Sailing: America's Cup 'king' Ainslie sets sights on British challenge

LONDON (REUTERS) - Ben Ainslie, hailed as Britain's most celebrated sailor since Admiral Lord Nelson after helping Oracle Team USA to America's Cup victory, wants to win the "Auld Mug" for his countrymen next time around.

"Now this America's Cup is over, things will develop pretty quickly for the next Cup and we have to wait and see where and when that will be and in what type of boat," he told Sky Sports News on Thursday.

"But absolutely, a British team is something that is very viable and if we got the right people together we could ultimately be successful," added the most decorated Olympic sailor.

Ainslie, who has four Olympic gold medals and a silver and was knighted for his services to the sport, is the first British sailor to add success in the America's Cup to an Olympic title.

The 36-year-old was drafted in as Oracle's tactician when their defence looked to be floundering against Emirates Team New Zealand.

With him on board, Oracle staged one of sport's greatest comebacks to win the 34th America's Cup in San Francisco Bay 9-8 after being 1-8 down.

"For me personally, as a kid growing up, I dreamt of one day being involved with the America's Cup. I grew up down in Falmouth in Cornwall and used to watch Peter de Savary's America's Cup boats training," Ainslie said.

"So to win it is unbelievable and perhaps one day we can see a British team winning it.
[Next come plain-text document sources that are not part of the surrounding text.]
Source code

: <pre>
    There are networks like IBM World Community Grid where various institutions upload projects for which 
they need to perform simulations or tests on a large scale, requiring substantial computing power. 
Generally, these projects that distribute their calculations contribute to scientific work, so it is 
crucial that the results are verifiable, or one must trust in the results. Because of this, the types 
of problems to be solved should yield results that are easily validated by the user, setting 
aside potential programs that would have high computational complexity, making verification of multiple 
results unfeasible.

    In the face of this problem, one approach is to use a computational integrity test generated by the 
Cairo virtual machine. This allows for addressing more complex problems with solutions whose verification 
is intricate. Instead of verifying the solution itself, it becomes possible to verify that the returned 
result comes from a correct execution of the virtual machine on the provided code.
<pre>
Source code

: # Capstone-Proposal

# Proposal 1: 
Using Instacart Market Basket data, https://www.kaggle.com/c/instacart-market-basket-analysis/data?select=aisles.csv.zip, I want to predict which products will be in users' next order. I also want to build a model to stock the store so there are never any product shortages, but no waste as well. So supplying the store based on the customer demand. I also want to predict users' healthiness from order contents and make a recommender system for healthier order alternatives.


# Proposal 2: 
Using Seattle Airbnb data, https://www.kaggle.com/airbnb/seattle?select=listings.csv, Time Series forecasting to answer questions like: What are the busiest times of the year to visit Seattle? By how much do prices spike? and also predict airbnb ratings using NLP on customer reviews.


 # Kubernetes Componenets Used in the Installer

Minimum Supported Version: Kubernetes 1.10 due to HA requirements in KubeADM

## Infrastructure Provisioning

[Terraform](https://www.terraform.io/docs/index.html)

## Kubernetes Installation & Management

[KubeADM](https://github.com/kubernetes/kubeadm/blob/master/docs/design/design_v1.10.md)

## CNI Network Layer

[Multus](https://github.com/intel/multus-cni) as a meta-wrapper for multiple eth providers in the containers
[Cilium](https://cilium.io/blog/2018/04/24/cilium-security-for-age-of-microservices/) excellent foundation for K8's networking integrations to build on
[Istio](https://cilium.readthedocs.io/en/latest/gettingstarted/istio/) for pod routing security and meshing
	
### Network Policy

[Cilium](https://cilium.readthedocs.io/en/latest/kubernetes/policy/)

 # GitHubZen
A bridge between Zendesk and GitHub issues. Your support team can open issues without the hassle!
We've got a very proud maritime heritage in the UK and it's where it all started, the America's Cup, back in 1851.

"So hopefully, one day we'll see it back in British waters."

Ainslie set up Ben Ainslie Racing before the London Olympics to compete in the America's Cup World Series, a stand-alone championship designed to fill the gap between Cups, but said then that he would be aiming to be a challenger for the 35th America's Cup.

English entrepreneur de Savary entered a challenge for the Cup in 1983 but lost out to Alan Bond's Australia II, which went on to end the New York Yacht Club's 132-year defence of the trophy.

Britain have never held the Cup, losing the inaugural challenge and last challenging for the title in 1964.

"In terms of the sailors and the designers, we have the talent in the UK, that's for sure," said Ainslie. "But it takes a lot to bring us together in terms of the commercial support, financial support, to run one of these teams."

Britain's double Olympic gold medallist Iain Percy could be a rival to any Ainslie-led challenge as the likely skipper of Swedish-backed Artemis.

Ainslie's role in the duel between the Americans and New Zealanders was celebrated by British media on Thursday as a national success story, even if Jimmy Spithill was the triumphant skipper.

"Ainslie's golden touch powers Oracle to glory," declared the Daily Telegraph, which also made the comparison to Nelson, in a headline.

"The unlikeliest victory - Ben Ainslie leads Team Oracle to glory in America's Cup," trumpeted the Guardian.

"Ainslie is the king of America's Cup," said the Daily Express.